If and when McKenna Long releases its financial results for 2014, the underlying motivations behind Haidet’s renewed discussions with Dentons may become clearer. Perhaps the firm’s financial performance limited its options. But this much is obvious: Compared with McKenna Long’s earlier focus that gave it a clear identity, the partners who survive this transaction will join an organization that has an open-ended goal, namely, getting bigger.

Dentons’ global CEO Elliott Portnoy told the Wall Street Journal, “There is no logical end.” That echoed global chair Joseph Andrew’s remarks in an earlier article: “We compete with everyone. We compete with the largest law firms in the world and the smallest law firms.” Combine those two thoughts from the top of Dentons’ leadership team and it sounds like an effort to be all things to any and all potential clients.

“We’re going to be driven by our strategy,” Portnoy told the Journal. Even so, it looks like the strategy is growth for the sake of growth — a dangerous path. But as Andrew put it, they’re out to prove everybody else wrong about the perils of that approach: “What we’re trying to do is to take these myths that have gathered in the legal profession and say (they’re) not true.”

The Evidence Speaks

Andrew and Portnoy are fighting more than “myths.” Last year, the 2014 Georgetown/Thomson Reuters Peer Monitor Report on the Legal Profession devoted most of its annual report to the folly of growth alone as a business strategy. It begins by debunking the argument that increased size means economies of scale and cost savings:

“[O]nce a firm achieves a certain size, diseconomies of scale can actually set in. Large firms with multiple offices — particularly ones in multiple countries — are much more difficult to manage than smaller firms. They require a much higher investment of resources to achieve uniformity in quality and service delivery and to meet the expectations of clients for efficiency, predictability, and cost effectiveness. They also face unique challenges in maintaining collegial and collaborative cultures, particularly in the face of rapid growth resulting from mergers or large-scale lateral acquisitions.”

In addition to the quality and cultural issues discussed in my February post on the Dacheng deal, Dentons’ expanding administrative structure prompts this question: How many CEOs can a law firm have at one time? In addition to global CEO Portnoy and global chairman Andrew, Haidet will join four other current Dentons CEOs. Additional senior management will result from implementing the Dacheng deal.

Turning to the key question, the Georgetown Report notes, “[G]rowth for growth’s sake is not a viable strategy in today’s legal market. The notion that clients will come if only a firm builds a large enough platform or that, despite obvious trends toward the disaggregation of legal services, clients will somehow be attracted to a ‘one-stop shopping’ solution is not likely a formula for success.”

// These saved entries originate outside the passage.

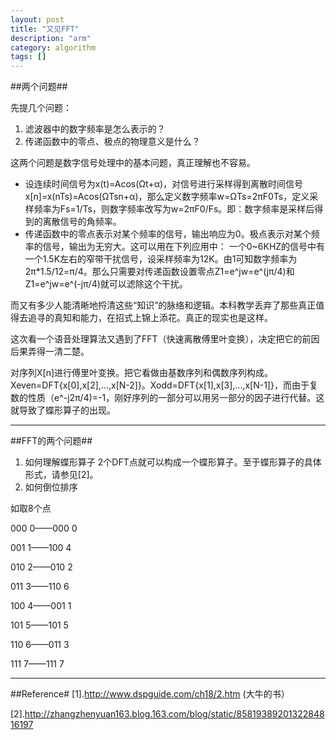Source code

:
 ```yaml
---
layout: post
title: "又见FFT"
description: "arm"
category: algorithm
tags: []
---
```


##两个问题##

先提几个问题：

 1. 滤波器中的数字频率是怎么表示的？
 2. 传递函数中的零点、极点的物理意义是什么？

这两个问题是数字信号处理中的基本问题，真正理解也不容易。

- 设连续时间信号为x(t)=Acos(Ωt+α)，对信号进行采样得到离散时间信号x[n]=x(nTs)=Acos(ΩTsn+α)，那么定义数字频率w=ΩTs=2πF0Ts，定义采样频率为Fs=1/Ts，则数字频率改写为w=2πF0/Fs。即：数字频率是采样后得到的离散信号的角频率。
- 传递函数中的零点表示对某个频率的信号，输出响应为0。极点表示对某个频率的信号，输出为无穷大。这可以用在下列应用中：
一个0~6KHZ的信号中有一个1.5K左右的窄带干扰信号，设采样频率为12K。由1可知数字频率为2π*1.5/12=π/4。那么只需要对传递函数设置零点Z1=e^jw=e^(jπ/4)和Z1=e^jw=e^(-jπ/4)就可以滤除这个干扰。

而又有多少人能清晰地捋清这些“知识”的脉络和逻辑。本科教学丢弃了那些真正值得去追寻的真知和能力，在招式上锦上添花。真正的现实也是这样。

这次看一个语音处理算法又遇到了FFT（快速离散傅里叶变换），决定把它的前因后果弄得一清二楚。

对序列X[n]进行傅里叶变换。把它看做由基数序列和偶数序列构成。Xeven=DFT{x[0],x[2],...,x[N-2]}。Xodd=DFT{x[1],x[3],...,x[N-1]}，而由于复数的性质（e^-j2π/4)=-1，刚好序列的一部分可以用另一部分的因子进行代替。这就导致了蝶形算子的出现。

-----------------------------------------
##FFT的两个问题##
 1. 如何理解蝶形算子
2个DFT点就可以构成一个蝶形算子。至于蝶形算子的具体形式，请参见[2]。
 2. 如何倒位排序

如取8个点

000  0——000    0

001  1——100    4

010  2——010    2

011  3——110    6

100  4——001    1

101  5——101    5

110  6——011    3

111  7——111    7

--------------------------------------------

##Reference#
[1].http://www.dspguide.com/ch18/2.htm  (大牛的书）

[2].http://zhangzhenyuan163.blog.163.com/blog/static/8581938920132284816197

Compare that analysis to the Wall Street Journal’s summary of Dentons’ strategic plan: “[T]he firm hopes to become a one-stop shop for big corporations and small businesses alike.”

A Distraction?

The Georgetown Report’s most intriguing suggestion is that a law firm’s pursuit of indiscriminate growth can mask a failure of true leadership:

“Strategy should drive growth and not the other way around. In our view, much of the growth that has characterized the legal market in recent years fails to conform to this simple rule and frankly masks a bigger problem — the continuing failure of most firms to focus on strategic issues that are more important for their long-term success than the number of lawyers or offices they may have.”

As a way for law firm leaders to convince their partners that they have a strategic vision, the Report continues, growth is “a more politically palatable than a message that we need to fundamentally change the way we do our work.”

Drawing an analogy to Amity Police Chief Martin Brody’s line (delivered by Roy Scheider) in the movie Jaws, the Georgetown Report concludes, “For most firms…the goal should be not to ‘build a bigger boat’ but rather to build a better one.”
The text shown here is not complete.